The name on the tag was Austin Masterson, with a home town given of Walnut Grove, Minnesota. I e-mailed Walnut Grove's web page (Home of the Author of Little House on the Prairie), asking if any of the Mastersons were still in the area, and suggesting the find as a possible human interest story for their local paper. Within an hour a message came back from a woman at the Chamber of Commerce informing me that I should expect to hear from Masterson's sister. Within four hours I'd received e-mail from his sister, Kathleen, of Fulda, Minnesota, saying that she'd called her brother, Tom (the name he prefers), in Phoenix, Arizona, and left a message on his machine.
Next morning there were two e-mails waiting for me from Masterson's son, Casey, also living in Phoenix. I telephoned him to find out about getting hold of his father, who actually happened to be sitting next to him at the time of my call. Tom and I had the chance to talk about the time he arrived in Kodiak as a 20-year-old, and to start putting a picture back together of his time on the Island in the early '40s. His story was especially intriguing to me because he was Army, and assigned to the harbor defense system of which our own Fort Abercrombie was a part.
Before arriving here, Tom was in the Minnesota National Guard, which was mobilized in 1940. His unit was Battery B, 215th Coast Artillery, and after a period of training in California the unit was assigned to Fort Greely. He and the rest of men in Battery B were responsible for guns which were a component of Kodiak's harbor defense system. He remembers first being billeted in Fort Greely's Tent City along the Buskin River, then having to construct roads from the beach up onto the high ground of Cliff Point on the far side of Womens Bay. "It was September or October 1941 and raining all the time." He and the rest of Battery B were quartered on the Point as an outpost. He recalls the guns having to be hauled up those roads that his unit had to make. The fact that the harbor defense plans kept at the Park don't show large caliber guns in that location is of some interest, and we're still in the process of trying to sort out a few of these specifics from the memories of some 60 years ago.
Tom Masterson stayed at Fort Greely until 1944, when his unit was reassigned to the 99th Infantry Division in Europe. He fought in the Battle of the Ardennes and was wounded in the securing and crossing of the Rhine River bridgehead at Remagen during the advance into Germany. After returning to the States, Masterson attended to law school and became an attorney, eventually moving with his wife to Phoenix to escape the Minnesota cold, wet, and snow.
Casey, Tom, and I are still in contact, and this ongoing series of communications naturally turns out to be even more immediate and important to the Masterson family than it is for me. They've got the memories and some personal photos and memorabilia; we've got some maps, documents, and information on Fort Greely and the rest of the harbor defense system that provides a context for what the family has.

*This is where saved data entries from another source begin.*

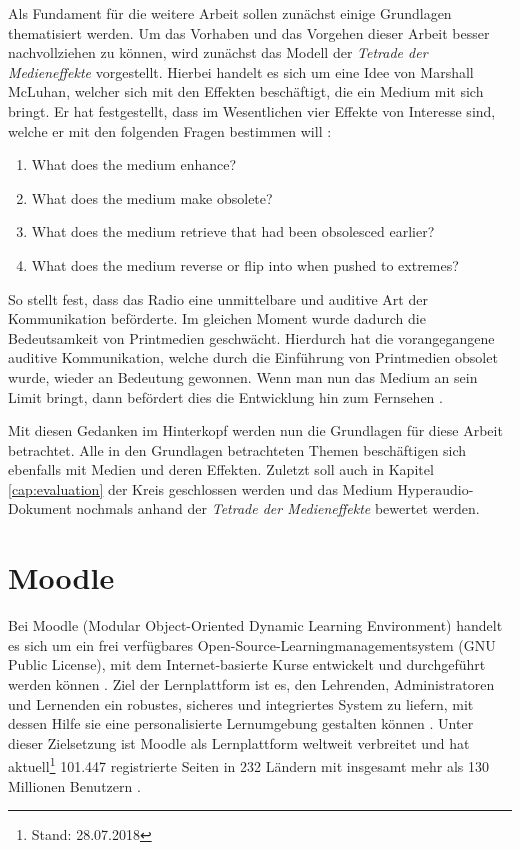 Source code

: \label{cha:grundlagen}
Als Fundament für die weitere Arbeit sollen zunächst einige Grundlagen thematisiert werden. Um das Vorhaben und das Vorgehen dieser Arbeit besser nachvollziehen zu können, wird zunächst das Modell der \textit{Tetrade der Medieneffekte} vorgestellt. Hierbei handelt es sich um eine Idee von Marshall McLuhan, welcher sich mit den Effekten beschäftigt, die ein Medium mit sich bringt. Er hat festgestellt, dass im Wesentlichen vier Effekte von Interesse sind, welche er mit den folgenden Fragen bestimmen will \citep{mcluhan1977laws}:

\begin{enumerate}
\item What does the medium enhance?
\item What does the medium make obsolete?
\item What does the medium retrieve that had been obsolesced earlier?
\item What does the medium reverse or flip into when pushed to extremes?
\end{enumerate}

So stellt \cite{mcluhan1977laws} fest, dass das Radio eine unmittelbare und auditive Art der Kommunikation beförderte. Im gleichen Moment wurde dadurch die Bedeutsamkeit von Printmedien geschwächt. Hierdurch hat die vorangegangene auditive Kommunikation, welche durch die Einführung von Printmedien obsolet wurde, wieder an Bedeutung gewonnen. Wenn man nun das Medium an sein Limit bringt, dann befördert dies die Entwicklung hin zum Fernsehen \citep{mcluhan1977laws}.

Mit diesen Gedanken im Hinterkopf werden nun die Grundlagen für diese Arbeit betrachtet. Alle in den Grundlagen betrachteten Themen beschäftigen sich ebenfalls mit Medien und deren Effekten. Zuletzt soll auch in Kapitel \ref{cap:evaluation} der Kreis geschlossen werden und das Medium Hyperaudio-Dokument nochmals anhand der \textit{Tetrade der Medieneffekte} bewertet werden.

\section{Moodle}
\label{sec:moodle}
Bei Moodle (Modular Object-Oriented Dynamic Learning Environment) handelt es sich um ein frei verfügbares Open-Source-Learningmanagementsystem (GNU Public License), mit dem Internet-basierte Kurse entwickelt und durchgeführt werden können \citep{moodle2015was}. Ziel der Lernplattform ist es, den Lehrenden, Administratoren und Lernenden ein robustes, sicheres und integriertes System zu liefern, mit dessen Hilfe sie eine personalisierte Lernumgebung gestalten können \citep{moodle2018about}. Unter dieser Zielsetzung ist Moodle als Lernplattform weltweit verbreitet und hat aktuell\footnote{Stand: 28.07.2018} 101.447 registrierte Seiten in 232 Ländern mit insgesamt mehr als 130 Millionen Benutzern \citep{moodle2018stats}.


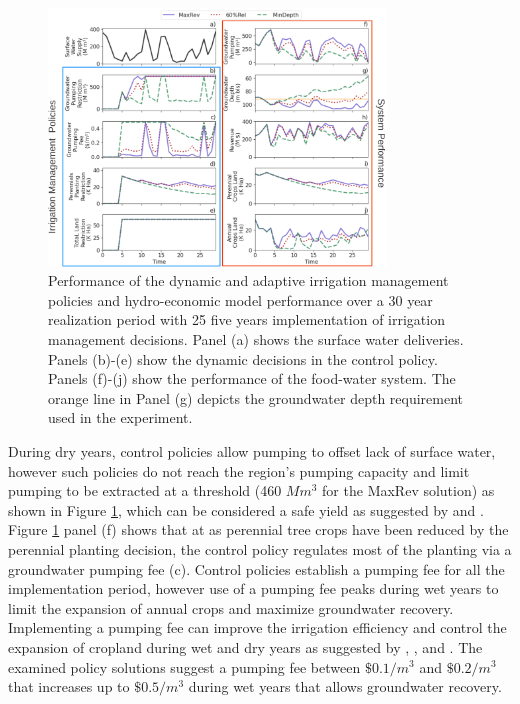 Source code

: \documentclass[a4paper,fleqn]{cas-sc}
\begin{document}
\begin{figure}[htb!]
    \includegraphics[width=0.8\textwidth,center]{./figs/selected_highsd_performance.png}
    \caption{Performance of the dynamic and adaptive irrigation management policies and hydro-economic model performance over a 30 year realization period with 25 five years implementation of irrigation management decisions. Panel (a) shows the surface water deliveries. Panels (b)-(e) show the dynamic decisions in the control policy. Panels (f)-(j) show the performance of the food-water system. The orange line in Panel (g) depicts the groundwater depth requirement used in the experiment.} \label{fig:6}
\end{figure}

During dry years, control policies allow pumping to offset lack of surface water, however such policies do not reach the region’s pumping capacity and limit pumping to be extracted at a threshold (460 $M m^3$ for the MaxRev solution) as shown in Figure \ref{fig:6}, which can be considered a safe yield as suggested by \citet{miro_framework_2019} and \citet{macewan_hydroeconomic_2017}. Figure \ref{fig:6} panel (f) shows that at as perennial tree crops have been reduced by the perennial planting decision, the control policy regulates most of the planting via a groundwater pumping fee (c). Control policies establish a pumping fee for all the implementation period, however use of a pumping fee peaks during wet years to limit the expansion of annual crops and maximize groundwater recovery. Implementing a pumping fee can improve the irrigation efficiency and control the expansion of cropland during wet and dry years as suggested by \citet{stone_economic_2022}, \citet{graveline_combining_2020}, and \citet{khan_effect_2019}. The examined policy solutions suggest a pumping fee between $\$0.1/m^{3}$ and $\$0.2/m^{3}$ that increases up to $\$0.5/m^{3}$ during wet years that allows groundwater recovery.
\end{document}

And now they have the dog tag.
I'm impressed by what a specific evocation of Kodiak in the early 1940s is developing from an accidental encounter with a bit of metal on the beach. Even with today's communications systems, I'm also amazed by how quickly a story like this can fall together. When showing people through the Ready Ammunition Bunker and Kodiak Military History Museum at Fort Abercrombie, I try to steer people toward the case holding a few dog tags, some messware, and several uniform buttons--the little bits of metal that anchor the museum's displays to the reality of people who were actually here. As much as any of the exhibits, these fragments have the power to individualize those displays, and in a few cases to generate some distant but highly personal recollections of wartime Kodiak.